My solution in the exam. The condition gives $\angle AYP = \angle BXQ$, so $ABXY$ is cyclic, and it follows that $CD$ is parallel to $XY$ since $ABCD$ is also cyclic after easy angle chasing.

This is an easy consequence of Reim Theorem after proving $ABXY$ is cyclic.

It is easy to see that $ABYX$ is cyclic. So $\angle AYX = \angle BAX + \angle AXB = 180 - \angle ABX = \angle ADC$. So $XY || CD$...

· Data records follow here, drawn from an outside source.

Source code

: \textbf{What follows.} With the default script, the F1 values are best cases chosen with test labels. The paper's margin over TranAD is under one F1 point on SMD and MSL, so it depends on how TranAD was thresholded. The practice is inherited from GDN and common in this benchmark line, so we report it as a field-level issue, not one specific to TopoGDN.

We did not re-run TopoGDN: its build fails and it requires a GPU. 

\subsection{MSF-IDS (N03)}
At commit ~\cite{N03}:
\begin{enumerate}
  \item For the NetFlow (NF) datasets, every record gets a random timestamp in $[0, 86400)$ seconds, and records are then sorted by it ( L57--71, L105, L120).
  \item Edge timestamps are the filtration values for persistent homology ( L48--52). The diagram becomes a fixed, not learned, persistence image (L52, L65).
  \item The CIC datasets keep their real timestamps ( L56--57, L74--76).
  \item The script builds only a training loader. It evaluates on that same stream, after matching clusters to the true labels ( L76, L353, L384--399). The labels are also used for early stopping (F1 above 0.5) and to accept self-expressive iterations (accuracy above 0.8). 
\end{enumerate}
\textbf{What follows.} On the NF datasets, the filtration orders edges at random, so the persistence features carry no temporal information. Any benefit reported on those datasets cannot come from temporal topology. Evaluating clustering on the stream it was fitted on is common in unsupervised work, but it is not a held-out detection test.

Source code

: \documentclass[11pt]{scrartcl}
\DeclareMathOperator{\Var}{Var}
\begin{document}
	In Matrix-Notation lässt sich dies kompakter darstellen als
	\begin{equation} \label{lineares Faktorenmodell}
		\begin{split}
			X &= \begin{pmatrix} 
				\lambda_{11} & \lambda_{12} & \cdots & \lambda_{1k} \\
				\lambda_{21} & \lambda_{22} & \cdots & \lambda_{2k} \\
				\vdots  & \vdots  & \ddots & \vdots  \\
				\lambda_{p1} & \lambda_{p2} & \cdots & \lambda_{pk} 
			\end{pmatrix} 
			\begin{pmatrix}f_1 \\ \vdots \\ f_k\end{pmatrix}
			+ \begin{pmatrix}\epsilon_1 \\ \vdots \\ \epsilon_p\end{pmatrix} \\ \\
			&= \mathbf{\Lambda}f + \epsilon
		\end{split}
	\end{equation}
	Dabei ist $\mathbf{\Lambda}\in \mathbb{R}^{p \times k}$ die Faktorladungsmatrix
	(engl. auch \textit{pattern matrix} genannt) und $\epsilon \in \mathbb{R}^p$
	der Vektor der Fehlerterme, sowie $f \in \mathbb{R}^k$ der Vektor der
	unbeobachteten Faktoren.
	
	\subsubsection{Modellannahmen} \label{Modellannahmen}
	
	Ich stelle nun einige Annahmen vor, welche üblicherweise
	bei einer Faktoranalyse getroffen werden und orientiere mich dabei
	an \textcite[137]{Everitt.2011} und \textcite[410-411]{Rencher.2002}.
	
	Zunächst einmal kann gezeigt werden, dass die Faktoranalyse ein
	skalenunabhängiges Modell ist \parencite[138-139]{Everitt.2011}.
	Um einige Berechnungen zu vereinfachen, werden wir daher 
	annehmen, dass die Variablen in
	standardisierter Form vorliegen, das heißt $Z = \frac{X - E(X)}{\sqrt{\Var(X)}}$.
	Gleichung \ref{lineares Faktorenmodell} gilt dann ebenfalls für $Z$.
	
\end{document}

I know that it might be easy to see that $ABYX$ is cyclic, however I believe in the competition you would have to show your reasoning. I am going to show my reasoning, however should you have a more elegant approach, feel free to improve upon my solution. Cmiiw Let $\measuredangle{XYZ}$ denote the directed angle of $\angle{XYZ}$. (Written in a counter-clockwise order.) Let M be the midpoint of arc CD. So AM and BM are bisectors of angles facing the same arc CD. Let $AX \cap BM = K$, $BY \cap AM = J$ and $AX \cap BY = L$. Clearly $JMKL$ is cyclic, since we have two right angles on opposite sides. This results in $\measuredangle{KLB} = \measuredangle{JLA} = \measuredangle{JMK}$. Since $\measuredangle{LJA} = \measuredangle{BKL}$, from the two equal angles in triangles $ALJ$ and $KLB$, $\measuredangle{LAJ} = \measuredangle{KBL}$ so adding with $\measuredangle{JAY} = \measuredangle{XBK}$ on both sides respectively we obtain $\measuredangle{XBY} = \measuredangle{XAY}$ so $ABXY$ is cyclic. Hence $\measuredangle{YAB} = \measuredangle{BXY} = \measuredangle{BCD}$, hence since $B, X, C$ are defined to be collinear, $XY \parallel CD$, as desired.